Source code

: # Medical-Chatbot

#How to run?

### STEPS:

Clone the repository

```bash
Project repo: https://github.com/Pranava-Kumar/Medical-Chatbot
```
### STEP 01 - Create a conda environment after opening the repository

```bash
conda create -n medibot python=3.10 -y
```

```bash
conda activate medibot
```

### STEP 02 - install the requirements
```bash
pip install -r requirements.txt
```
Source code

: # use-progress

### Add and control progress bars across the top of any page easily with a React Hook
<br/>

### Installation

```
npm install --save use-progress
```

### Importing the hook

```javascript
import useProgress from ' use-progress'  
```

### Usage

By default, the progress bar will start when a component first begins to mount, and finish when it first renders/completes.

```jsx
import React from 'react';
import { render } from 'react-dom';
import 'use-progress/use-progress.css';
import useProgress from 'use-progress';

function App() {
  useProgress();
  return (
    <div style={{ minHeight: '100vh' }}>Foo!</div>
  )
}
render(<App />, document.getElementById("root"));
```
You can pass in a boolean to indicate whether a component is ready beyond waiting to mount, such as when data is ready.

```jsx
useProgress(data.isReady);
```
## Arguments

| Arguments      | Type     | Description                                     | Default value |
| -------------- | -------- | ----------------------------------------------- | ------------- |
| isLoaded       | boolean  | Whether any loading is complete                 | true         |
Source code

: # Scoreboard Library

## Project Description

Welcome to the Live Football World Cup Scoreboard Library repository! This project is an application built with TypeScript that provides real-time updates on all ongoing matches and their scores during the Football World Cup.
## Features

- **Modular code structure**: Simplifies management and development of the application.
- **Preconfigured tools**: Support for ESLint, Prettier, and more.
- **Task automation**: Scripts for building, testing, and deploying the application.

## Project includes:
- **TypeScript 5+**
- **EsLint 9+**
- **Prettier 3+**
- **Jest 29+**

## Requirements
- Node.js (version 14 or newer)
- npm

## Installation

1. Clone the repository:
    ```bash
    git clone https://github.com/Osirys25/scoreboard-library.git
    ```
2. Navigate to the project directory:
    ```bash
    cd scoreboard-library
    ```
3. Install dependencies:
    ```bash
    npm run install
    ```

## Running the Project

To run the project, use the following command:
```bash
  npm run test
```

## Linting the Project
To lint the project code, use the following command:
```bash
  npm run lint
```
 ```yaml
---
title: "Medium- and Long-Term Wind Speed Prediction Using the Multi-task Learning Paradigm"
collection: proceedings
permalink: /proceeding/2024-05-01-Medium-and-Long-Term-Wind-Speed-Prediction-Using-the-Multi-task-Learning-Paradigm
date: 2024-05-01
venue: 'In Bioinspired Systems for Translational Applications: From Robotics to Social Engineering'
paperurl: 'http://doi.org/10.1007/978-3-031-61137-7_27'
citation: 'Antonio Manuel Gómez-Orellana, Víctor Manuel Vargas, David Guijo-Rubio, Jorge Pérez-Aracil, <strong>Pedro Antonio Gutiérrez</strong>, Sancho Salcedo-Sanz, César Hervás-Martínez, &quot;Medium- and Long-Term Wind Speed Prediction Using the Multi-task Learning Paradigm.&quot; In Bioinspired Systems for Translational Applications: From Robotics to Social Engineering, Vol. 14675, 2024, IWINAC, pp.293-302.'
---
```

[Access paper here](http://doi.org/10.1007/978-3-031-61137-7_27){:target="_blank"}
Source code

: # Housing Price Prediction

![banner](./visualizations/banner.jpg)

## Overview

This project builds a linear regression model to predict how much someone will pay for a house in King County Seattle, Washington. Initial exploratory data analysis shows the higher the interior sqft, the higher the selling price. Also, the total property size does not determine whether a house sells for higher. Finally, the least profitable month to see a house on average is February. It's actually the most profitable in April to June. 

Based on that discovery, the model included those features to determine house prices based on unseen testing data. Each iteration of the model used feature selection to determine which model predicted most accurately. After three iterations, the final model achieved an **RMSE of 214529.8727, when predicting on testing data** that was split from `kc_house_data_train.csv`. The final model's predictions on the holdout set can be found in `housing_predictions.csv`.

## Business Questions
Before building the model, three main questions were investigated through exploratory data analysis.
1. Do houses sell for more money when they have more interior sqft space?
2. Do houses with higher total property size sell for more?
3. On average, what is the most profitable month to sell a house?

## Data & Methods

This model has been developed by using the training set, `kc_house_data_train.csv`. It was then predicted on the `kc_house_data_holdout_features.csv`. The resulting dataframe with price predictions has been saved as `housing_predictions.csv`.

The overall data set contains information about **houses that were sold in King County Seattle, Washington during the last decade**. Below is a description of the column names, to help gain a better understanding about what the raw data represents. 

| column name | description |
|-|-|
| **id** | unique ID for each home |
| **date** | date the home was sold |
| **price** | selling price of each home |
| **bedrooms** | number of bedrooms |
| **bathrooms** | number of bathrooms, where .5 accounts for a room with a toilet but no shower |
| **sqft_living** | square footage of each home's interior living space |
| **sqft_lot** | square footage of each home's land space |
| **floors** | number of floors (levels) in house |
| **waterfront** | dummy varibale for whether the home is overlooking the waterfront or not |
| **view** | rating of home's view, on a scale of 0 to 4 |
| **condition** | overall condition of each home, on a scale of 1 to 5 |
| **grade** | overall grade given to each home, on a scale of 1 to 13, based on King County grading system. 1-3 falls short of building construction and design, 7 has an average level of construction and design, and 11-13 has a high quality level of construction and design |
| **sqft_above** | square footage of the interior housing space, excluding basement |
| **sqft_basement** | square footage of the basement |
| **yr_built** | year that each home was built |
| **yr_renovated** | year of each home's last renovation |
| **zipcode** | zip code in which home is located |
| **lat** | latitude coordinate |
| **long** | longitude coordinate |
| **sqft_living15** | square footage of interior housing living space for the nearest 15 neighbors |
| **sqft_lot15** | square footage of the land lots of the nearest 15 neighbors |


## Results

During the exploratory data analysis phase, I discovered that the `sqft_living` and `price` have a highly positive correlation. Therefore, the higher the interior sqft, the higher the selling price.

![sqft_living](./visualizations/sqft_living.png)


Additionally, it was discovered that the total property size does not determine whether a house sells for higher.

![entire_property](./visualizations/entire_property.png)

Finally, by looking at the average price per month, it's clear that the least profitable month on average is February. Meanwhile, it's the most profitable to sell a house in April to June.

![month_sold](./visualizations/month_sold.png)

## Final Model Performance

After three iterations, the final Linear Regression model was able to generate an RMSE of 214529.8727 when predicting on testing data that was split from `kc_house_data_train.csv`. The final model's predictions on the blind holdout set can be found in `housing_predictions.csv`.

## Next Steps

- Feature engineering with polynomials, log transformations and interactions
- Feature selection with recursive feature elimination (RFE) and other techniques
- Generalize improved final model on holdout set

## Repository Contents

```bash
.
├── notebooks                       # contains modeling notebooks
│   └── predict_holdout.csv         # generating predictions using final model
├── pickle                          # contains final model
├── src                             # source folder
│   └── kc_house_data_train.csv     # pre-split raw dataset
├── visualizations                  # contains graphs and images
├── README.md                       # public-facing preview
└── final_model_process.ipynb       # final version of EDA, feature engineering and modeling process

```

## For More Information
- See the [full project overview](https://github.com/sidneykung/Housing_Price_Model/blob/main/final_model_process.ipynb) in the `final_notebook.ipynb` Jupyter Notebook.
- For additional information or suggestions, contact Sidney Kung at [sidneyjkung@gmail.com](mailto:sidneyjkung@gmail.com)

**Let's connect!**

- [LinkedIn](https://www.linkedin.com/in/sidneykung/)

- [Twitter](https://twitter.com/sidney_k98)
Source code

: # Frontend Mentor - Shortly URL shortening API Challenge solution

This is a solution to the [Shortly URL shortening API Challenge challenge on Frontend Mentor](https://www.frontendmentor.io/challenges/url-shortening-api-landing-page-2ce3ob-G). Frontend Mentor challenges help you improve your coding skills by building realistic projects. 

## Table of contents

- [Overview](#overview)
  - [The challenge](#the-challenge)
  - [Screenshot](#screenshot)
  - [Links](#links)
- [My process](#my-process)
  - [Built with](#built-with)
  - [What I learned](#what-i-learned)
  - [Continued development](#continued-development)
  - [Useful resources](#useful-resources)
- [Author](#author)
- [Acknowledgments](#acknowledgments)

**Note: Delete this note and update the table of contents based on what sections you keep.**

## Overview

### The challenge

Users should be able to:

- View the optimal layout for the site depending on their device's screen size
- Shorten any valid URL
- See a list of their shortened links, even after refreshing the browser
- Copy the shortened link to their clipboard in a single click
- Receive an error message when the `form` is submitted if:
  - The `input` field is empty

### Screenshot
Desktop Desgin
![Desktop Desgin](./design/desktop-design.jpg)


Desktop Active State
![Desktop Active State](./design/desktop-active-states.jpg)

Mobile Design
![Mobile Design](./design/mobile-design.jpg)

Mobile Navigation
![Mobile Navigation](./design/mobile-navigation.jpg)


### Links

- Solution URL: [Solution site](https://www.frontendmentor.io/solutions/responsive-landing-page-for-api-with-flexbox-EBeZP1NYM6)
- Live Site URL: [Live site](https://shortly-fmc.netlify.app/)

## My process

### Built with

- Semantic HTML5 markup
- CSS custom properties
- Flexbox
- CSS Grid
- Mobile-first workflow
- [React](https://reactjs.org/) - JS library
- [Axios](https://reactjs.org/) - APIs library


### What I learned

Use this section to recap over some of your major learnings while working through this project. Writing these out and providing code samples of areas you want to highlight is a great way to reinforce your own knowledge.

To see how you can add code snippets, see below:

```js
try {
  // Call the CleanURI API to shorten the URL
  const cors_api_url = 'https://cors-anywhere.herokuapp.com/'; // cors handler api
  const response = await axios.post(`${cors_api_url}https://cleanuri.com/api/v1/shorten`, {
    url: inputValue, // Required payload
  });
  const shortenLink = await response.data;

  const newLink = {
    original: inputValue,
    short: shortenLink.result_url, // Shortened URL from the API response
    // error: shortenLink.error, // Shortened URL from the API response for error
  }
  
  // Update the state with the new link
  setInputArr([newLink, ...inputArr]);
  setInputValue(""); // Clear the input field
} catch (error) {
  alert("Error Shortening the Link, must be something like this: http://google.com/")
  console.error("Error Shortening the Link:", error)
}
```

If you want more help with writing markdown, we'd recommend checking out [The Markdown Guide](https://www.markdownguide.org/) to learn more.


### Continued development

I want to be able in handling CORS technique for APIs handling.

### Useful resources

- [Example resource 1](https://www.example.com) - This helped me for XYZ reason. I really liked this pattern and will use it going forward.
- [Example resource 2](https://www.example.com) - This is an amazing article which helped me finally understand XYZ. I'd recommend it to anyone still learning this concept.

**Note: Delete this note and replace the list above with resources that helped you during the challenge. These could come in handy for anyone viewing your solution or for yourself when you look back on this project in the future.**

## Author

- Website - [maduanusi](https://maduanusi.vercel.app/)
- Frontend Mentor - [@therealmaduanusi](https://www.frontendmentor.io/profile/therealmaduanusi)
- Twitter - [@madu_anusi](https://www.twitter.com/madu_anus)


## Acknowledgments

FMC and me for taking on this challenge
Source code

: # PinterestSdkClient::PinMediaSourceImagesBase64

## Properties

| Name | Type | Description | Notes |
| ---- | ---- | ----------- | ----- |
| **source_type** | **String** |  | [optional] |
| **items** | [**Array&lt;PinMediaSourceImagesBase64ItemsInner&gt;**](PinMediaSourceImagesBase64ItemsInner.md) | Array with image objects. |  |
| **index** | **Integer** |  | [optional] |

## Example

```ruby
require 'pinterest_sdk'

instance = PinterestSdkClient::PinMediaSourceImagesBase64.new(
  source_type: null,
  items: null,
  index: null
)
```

***

* [Work request]: Count up the lines above in which the word "home" appears, and give nothing but that count.

* [Answer space]: 12